Now, being lavished with gifts so quickly and so publically, it would surely stop any idea of the villagers performing the Kezazah ceremony, as the son was now openly reconciled to the father. Unfortunately I cannot spend any time here going into any of the details on the gifts he was given, but suffice it to say they were prime, extravagant gifts from the father.
Now, while all of this is going on, the older son returns home.
"Now his older son was in the field, and as he came and drew near to the house, he heard music and dancing. And he called one of the servants and asked what these things meant. And he said to him, 'Your brother has come, and your father has killed the fattened calf, because he has received him back safe and sound.' But he was angry and refused to go in. (Luke 15:25-28a ESV)
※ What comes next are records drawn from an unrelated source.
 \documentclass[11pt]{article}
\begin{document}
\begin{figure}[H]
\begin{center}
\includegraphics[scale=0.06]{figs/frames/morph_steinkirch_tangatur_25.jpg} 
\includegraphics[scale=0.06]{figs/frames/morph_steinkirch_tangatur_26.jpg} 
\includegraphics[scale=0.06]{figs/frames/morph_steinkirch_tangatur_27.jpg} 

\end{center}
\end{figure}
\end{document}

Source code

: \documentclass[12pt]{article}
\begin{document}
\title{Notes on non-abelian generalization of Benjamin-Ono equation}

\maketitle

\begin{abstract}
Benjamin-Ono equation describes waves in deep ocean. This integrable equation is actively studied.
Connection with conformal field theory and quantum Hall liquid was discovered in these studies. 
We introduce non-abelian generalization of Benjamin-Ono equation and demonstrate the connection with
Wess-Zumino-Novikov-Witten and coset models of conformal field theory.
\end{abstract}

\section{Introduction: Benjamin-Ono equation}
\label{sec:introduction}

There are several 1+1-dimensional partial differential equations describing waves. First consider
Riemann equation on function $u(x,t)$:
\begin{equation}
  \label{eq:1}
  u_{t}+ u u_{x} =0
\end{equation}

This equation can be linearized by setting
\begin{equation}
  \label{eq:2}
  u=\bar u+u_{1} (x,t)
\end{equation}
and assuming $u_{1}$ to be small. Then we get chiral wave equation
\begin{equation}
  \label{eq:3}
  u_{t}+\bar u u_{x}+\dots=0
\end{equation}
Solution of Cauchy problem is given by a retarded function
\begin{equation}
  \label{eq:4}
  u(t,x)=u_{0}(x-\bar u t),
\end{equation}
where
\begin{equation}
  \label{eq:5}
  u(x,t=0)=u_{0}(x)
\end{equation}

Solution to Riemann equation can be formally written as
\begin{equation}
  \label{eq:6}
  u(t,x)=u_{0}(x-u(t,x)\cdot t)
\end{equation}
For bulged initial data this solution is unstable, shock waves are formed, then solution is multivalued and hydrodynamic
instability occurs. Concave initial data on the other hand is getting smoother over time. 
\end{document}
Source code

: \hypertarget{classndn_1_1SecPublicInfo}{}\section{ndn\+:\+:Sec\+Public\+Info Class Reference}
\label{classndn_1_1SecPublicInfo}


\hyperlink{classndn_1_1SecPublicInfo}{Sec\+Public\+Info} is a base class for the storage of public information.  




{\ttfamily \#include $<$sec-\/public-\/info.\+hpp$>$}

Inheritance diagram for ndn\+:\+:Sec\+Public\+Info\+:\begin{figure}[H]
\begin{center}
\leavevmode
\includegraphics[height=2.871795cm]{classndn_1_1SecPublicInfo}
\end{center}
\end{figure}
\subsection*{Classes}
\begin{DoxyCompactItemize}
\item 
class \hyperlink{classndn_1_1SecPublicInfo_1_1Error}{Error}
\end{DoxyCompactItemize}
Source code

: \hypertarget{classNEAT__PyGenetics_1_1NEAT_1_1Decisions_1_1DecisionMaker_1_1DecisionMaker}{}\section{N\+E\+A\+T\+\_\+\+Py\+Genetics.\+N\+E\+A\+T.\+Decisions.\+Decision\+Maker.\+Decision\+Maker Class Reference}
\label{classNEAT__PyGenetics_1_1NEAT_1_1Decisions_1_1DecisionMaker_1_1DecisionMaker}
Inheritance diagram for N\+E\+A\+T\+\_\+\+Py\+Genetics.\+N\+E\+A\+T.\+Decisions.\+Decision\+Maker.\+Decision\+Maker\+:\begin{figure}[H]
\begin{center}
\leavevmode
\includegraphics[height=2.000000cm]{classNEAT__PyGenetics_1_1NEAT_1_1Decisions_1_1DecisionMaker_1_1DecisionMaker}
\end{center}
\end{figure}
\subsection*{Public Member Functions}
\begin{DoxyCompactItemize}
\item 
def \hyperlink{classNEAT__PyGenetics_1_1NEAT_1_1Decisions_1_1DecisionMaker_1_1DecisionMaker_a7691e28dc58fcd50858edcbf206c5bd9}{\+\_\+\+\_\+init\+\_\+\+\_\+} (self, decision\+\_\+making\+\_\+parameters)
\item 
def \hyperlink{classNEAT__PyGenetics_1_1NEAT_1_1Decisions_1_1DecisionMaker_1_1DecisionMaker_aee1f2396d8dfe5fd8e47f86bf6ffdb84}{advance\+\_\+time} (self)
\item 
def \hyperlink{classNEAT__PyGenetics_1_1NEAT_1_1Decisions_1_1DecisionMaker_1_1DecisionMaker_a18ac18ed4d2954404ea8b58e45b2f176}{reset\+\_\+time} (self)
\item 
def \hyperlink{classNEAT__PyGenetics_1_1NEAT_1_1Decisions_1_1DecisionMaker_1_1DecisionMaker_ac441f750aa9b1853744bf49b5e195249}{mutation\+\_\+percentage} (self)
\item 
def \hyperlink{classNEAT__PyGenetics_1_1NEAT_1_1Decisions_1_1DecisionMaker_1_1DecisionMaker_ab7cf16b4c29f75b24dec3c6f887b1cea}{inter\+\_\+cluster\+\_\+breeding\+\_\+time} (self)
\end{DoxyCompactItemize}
In their culture, the eldest brother is the one responsible for assisting in the reconciliation process between the father and younger brothers if the need arose. This older brother should have stepped in way back at the begging of the story, and tried whole heartedly to stop the younger brother from doing what he was doing in breaking the father's heart to begin with, but he did not.
The older brother was obviously not doing his duty — he was not being respectful to the father or loving to the brother. Now that the brother has returned, he is more upset and refuses to even join the party. In doing so he is showing his hatred of his brother, as well as disrespecting the father himself, and he deserves punishment now himself.
Also, the custom in these types of party situations is that the oldest son is usually serving in the place of a kind of head waiter. He is not a waiter in the sense of how the servants serve the guests, but he is in charge and is a visible sign of just how respected the guest are. He would be like a manger, overseeing things and interacting with the guests. So his refusal to do so in this situation is to disrespect his father's guests also.
For the older son, this whole situation is inconceivable. Reconciliation and restoration cannot occur without a penalty being paid by the offending party — that is the way it is to be. Since that is not what has happened, the oldest son is too angry to take part in any of it.
The older son's rebellious attitude is public, and the guests as well as the father are made aware of the attitude he has in this situation, because the father immediately responds, but instead of punishment as the son deserves, the verse tells us:
His father came out and entreated him… (Luke 15:28b ESV)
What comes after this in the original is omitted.